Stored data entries
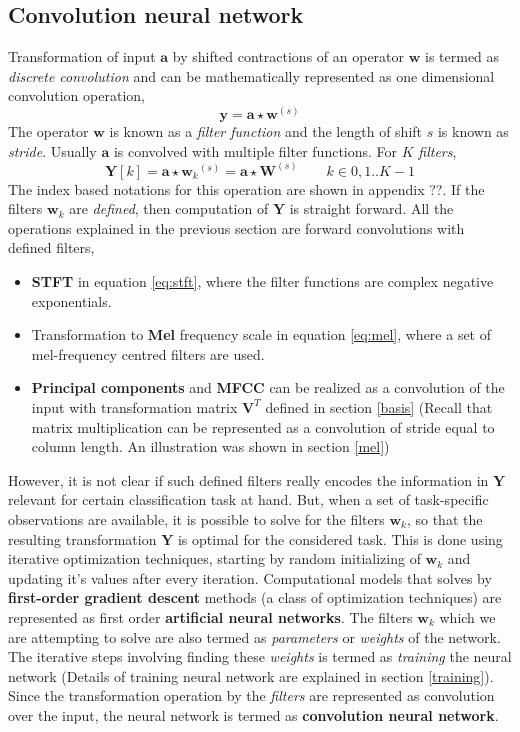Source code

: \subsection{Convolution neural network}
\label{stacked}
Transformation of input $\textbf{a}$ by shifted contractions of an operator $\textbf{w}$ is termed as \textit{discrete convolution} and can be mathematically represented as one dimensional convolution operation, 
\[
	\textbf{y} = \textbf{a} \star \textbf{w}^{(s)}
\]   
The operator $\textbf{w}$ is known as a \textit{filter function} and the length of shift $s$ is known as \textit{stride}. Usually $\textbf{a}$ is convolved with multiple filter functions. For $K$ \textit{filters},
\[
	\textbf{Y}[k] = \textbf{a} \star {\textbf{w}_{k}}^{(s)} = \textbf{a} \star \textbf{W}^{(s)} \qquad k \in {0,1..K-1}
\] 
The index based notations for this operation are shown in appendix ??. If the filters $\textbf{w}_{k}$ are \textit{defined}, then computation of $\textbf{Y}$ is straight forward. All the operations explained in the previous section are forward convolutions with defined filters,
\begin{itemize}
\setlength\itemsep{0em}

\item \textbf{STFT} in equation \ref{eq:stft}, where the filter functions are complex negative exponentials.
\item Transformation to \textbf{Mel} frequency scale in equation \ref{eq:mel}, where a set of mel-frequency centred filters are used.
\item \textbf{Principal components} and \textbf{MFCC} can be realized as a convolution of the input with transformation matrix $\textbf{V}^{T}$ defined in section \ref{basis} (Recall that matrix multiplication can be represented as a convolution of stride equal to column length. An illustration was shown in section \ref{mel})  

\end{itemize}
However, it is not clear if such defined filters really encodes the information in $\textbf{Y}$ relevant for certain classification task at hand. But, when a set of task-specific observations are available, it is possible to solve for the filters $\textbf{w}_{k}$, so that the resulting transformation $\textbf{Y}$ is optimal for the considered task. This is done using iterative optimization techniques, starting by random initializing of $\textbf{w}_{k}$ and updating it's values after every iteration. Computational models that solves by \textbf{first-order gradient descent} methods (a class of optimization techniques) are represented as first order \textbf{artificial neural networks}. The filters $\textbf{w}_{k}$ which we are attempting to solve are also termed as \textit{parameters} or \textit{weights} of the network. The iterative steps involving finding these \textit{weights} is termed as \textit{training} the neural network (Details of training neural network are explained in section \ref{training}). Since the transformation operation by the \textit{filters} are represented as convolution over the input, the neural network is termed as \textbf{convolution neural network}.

_INSTRUCTIONS TO FOLLOW_. Please repeat the entries above exactly, leaving out any pictures.

_WORKED SOLUTION_.
Source code

: \subsection{Convolution neural network}
\label{stacked}
Transformation of input $\textbf{a}$ by shifted contractions of an operator $\textbf{w}$ is termed as \textit{discrete convolution} and can be mathematically represented as one dimensional convolution operation, 
\[
	\textbf{y} = \textbf{a} \star \textbf{w}^{(s)}
\]   
The operator $\textbf{w}$ is known as a \textit{filter function} and the length of shift $s$ is known as \textit{stride}. Usually $\textbf{a}$ is convolved with multiple filter functions. For $K$ \textit{filters},
\[
	\textbf{Y}[k] = \textbf{a} \star {\textbf{w}_{k}}^{(s)} = \textbf{a} \star \textbf{W}^{(s)} \qquad k \in {0,1..K-1}
\] 
The index based notations for this operation are shown in appendix ??. If the filters $\textbf{w}_{k}$ are \textit{defined}, then computation of $\textbf{Y}$ is straight forward. All the operations explained in the previous section are forward convolutions with defined filters,
\begin{itemize}
\setlength\itemsep{0em}

\item \textbf{STFT} in equation \ref{eq:stft}, where the filter functions are complex negative exponentials.
\item Transformation to \textbf{Mel} frequency scale in equation \ref{eq:mel}, where a set of mel-frequency centred filters are used.
\item \textbf{Principal components} and \textbf{MFCC} can be realized as a convolution of the input with transformation matrix $\textbf{V}^{T}$ defined in section \ref{basis} (Recall that matrix multiplication can be represented as a convolution of stride equal to column length. An illustration was shown in section \ref{mel})  

\end{itemize}
However, it is not clear if such defined filters really encodes the information in $\textbf{Y}$ relevant for certain classification task at hand. But, when a set of task-specific observations are available, it is possible to solve for the filters $\textbf{w}_{k}$, so that the resulting transformation $\textbf{Y}$ is optimal for the considered task. This is done using iterative optimization techniques, starting by random initializing of $\textbf{w}_{k}$ and updating it's values after every iteration. Computational models that solves by \textbf{first-order gradient descent} methods (a class of optimization techniques) are represented as first order \textbf{artificial neural networks}. The filters $\textbf{w}_{k}$ which we are attempting to solve are also termed as \textit{parameters} or \textit{weights} of the network. The iterative steps involving finding these \textit{weights} is termed as \textit{training} the neural network (Details of training neural network are explained in section \ref{training}). Since the transformation operation by the \textit{filters} are represented as convolution over the input, the neural network is termed as \textbf{convolution neural network}.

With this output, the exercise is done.